Articulando con los labios las palabras "Te lo mereces" desde un ángulo en el que Shinohara no podía verle la cara, Ike me despidió con un gesto.
—Parece que te rechazaron bastante duramente —se rió Yoshida en tono burlón, tras haber observado el intercambio desde cerca de las tiendas.
—Es natural que la Clase A desconfíe de ti, Ayanokouji-kun —añadió Sanada—. Aunque yo estuviera en su lugar, imagino que habría actuado de manera similar. Eso sí, no habría sido tan hostil al respecto, por supuesto.
—Pero, ¿por qué te preocupa tanto Kushida? —preguntó Yoshida—. Quiero decir, claro, me da pena, pero como acaban de decir, no es algo en lo que otra clase deba meter las narices.
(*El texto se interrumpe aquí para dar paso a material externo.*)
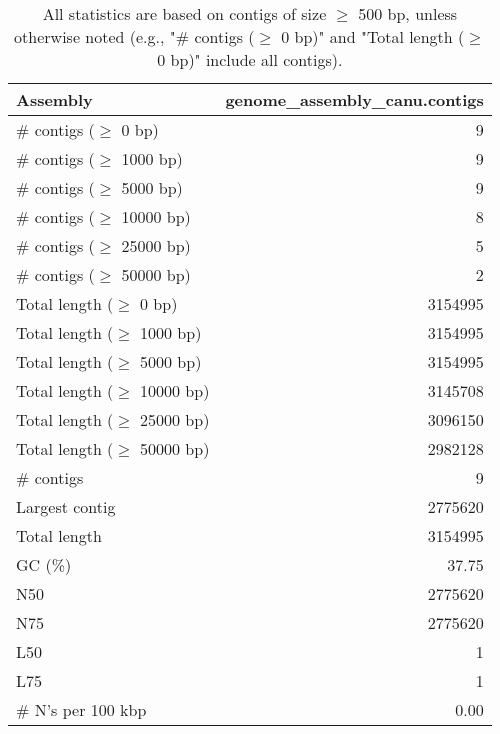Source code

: \documentclass[12pt,a4paper]{article}
\begin{document}
\begin{table}[ht]
\begin{center}
\caption{All statistics are based on contigs of size $\geq$ 500 bp, unless otherwise noted (e.g., "\# contigs ($\geq$ 0 bp)" and "Total length ($\geq$ 0 bp)" include all contigs).}
\begin{tabular}{|l*{1}{|r}|}
\hline
Assembly & genome\_assembly\_canu.contigs \\ \hline
\# contigs ($\geq$ 0 bp) & 9 \\ \hline
\# contigs ($\geq$ 1000 bp) & 9 \\ \hline
\# contigs ($\geq$ 5000 bp) & 9 \\ \hline
\# contigs ($\geq$ 10000 bp) & 8 \\ \hline
\# contigs ($\geq$ 25000 bp) & 5 \\ \hline
\# contigs ($\geq$ 50000 bp) & 2 \\ \hline
Total length ($\geq$ 0 bp) & 3154995 \\ \hline
Total length ($\geq$ 1000 bp) & 3154995 \\ \hline
Total length ($\geq$ 5000 bp) & 3154995 \\ \hline
Total length ($\geq$ 10000 bp) & 3145708 \\ \hline
Total length ($\geq$ 25000 bp) & 3096150 \\ \hline
Total length ($\geq$ 50000 bp) & 2982128 \\ \hline
\# contigs & 9 \\ \hline
Largest contig & 2775620 \\ \hline
Total length & 3154995 \\ \hline
GC (\%) & 37.75 \\ \hline
N50 & 2775620 \\ \hline
N75 & 2775620 \\ \hline
L50 & 1 \\ \hline
L75 & 1 \\ \hline
\# N's per 100 kbp & 0.00 \\ \hline
\end{tabular}
\end{center}
\end{table}
\end{document}
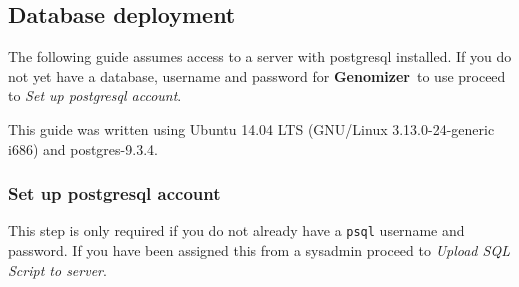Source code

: \documentclass[a4paper]{report}
\newcommand{\appName}{\textbf{Genomizer}}
\begin{document}
  \subsection{Database deployment}
    The following guide assumes access to a server with postgresql installed. If you do not yet have a database, username and password for \appName\ to use proceed to \emph{Set up postgresql account}.

    This guide was written using Ubuntu 14.04 LTS (GNU/Linux 3.13.0-24-generic i686) and postgres-9.3.4.

    \subsubsection{Set up postgresql account}
      This step is only required if you do not already have a \texttt{psql} username and password. If you have been assigned this from a sysadmin proceed to \emph{Upload SQL Script to server}.
\end{document}
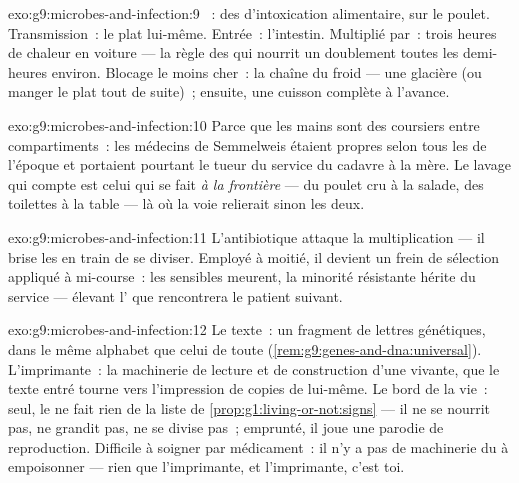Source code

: \begin{solution}{exo:g9:microbes-and-infection:9}
~: des  d'intoxication alimentaire,
sur le poulet. Transmission~: le plat lui-même. Entrée~:
l'intestin. Multiplié par~: trois heures de chaleur en
voiture --- la règle des  qui nourrit un
doublement toutes les demi-heures environ. Blocage le moins
cher~: la chaîne du froid --- une glacière (ou manger le
plat tout de suite)~; ensuite, une cuisson complète à
l'avance.
\end{solution}

\begin{solution}{exo:g9:microbes-and-infection:10}
Parce que les mains sont des coursiers entre compartiments~:
les médecins de Semmelweis étaient propres selon tous les
 de l'époque et portaient pourtant le tueur du
service du cadavre à la mère. Le lavage qui compte est celui
qui se fait \emph{à la frontière} --- du poulet cru à la
salade, des toilettes à la table --- là où la voie
relierait sinon les deux.
\end{solution}

\begin{solution}{exo:g9:microbes-and-infection:11}
L'antibiotique attaque la multiplication --- il brise les
 en train de se diviser. Employé à moitié, il
devient un frein de sélection appliqué à mi-course~: les
sensibles meurent, la minorité résistante hérite du
service --- élevant l' que rencontrera le
patient suivant.
\end{solution}

\begin{solution}{exo:g9:microbes-and-infection:12}
Le texte~: un fragment de lettres génétiques, dans le même
alphabet que celui de toute 
(\cref{rem:g9:genes-and-dna:universal}). L'imprimante~: la
machinerie de lecture et de construction d'une 
vivante, que le texte entré tourne vers l'impression de
copies de lui-même. Le bord de la vie~: seul, le  ne
fait rien de la liste de
\cref{prop:g1:living-or-not:signs} --- il ne se nourrit
pas, ne grandit pas, ne se divise pas~; emprunté, il joue
une parodie de reproduction. Difficile à soigner par
médicament~: il n'y a pas de machinerie du  à
empoisonner --- rien que l'imprimante, et l'imprimante,
c'est toi.
\end{solution}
—Es que no puedo dejarla sola —respondí.
—Espera... —Yoshida entrecerró ligeramente los ojos—. No me digas que...
—¿Por fin te has dado cuenta? —intervino Morishita—. Parece que nuestro querido Ayanokouji Kiyotaka siente algo más que simple amistad por ella.
—Oh, amigo —dijo Yoshida, llevándose una mano a la frente.
Sin darles respuesta mientras se emocionaban con sus propias suposiciones, me alejé y me dirigí a mi tienda antes que ellos.
No solo Shinohara e Ike, sino también Yoshida y los demás se habían dado cuenta de mi comportamiento inusual.
Eso fue una gran ventaja para mí.
Ibuki y Kushida. Las candidatas a las que pretendía expulsar de esta escuela.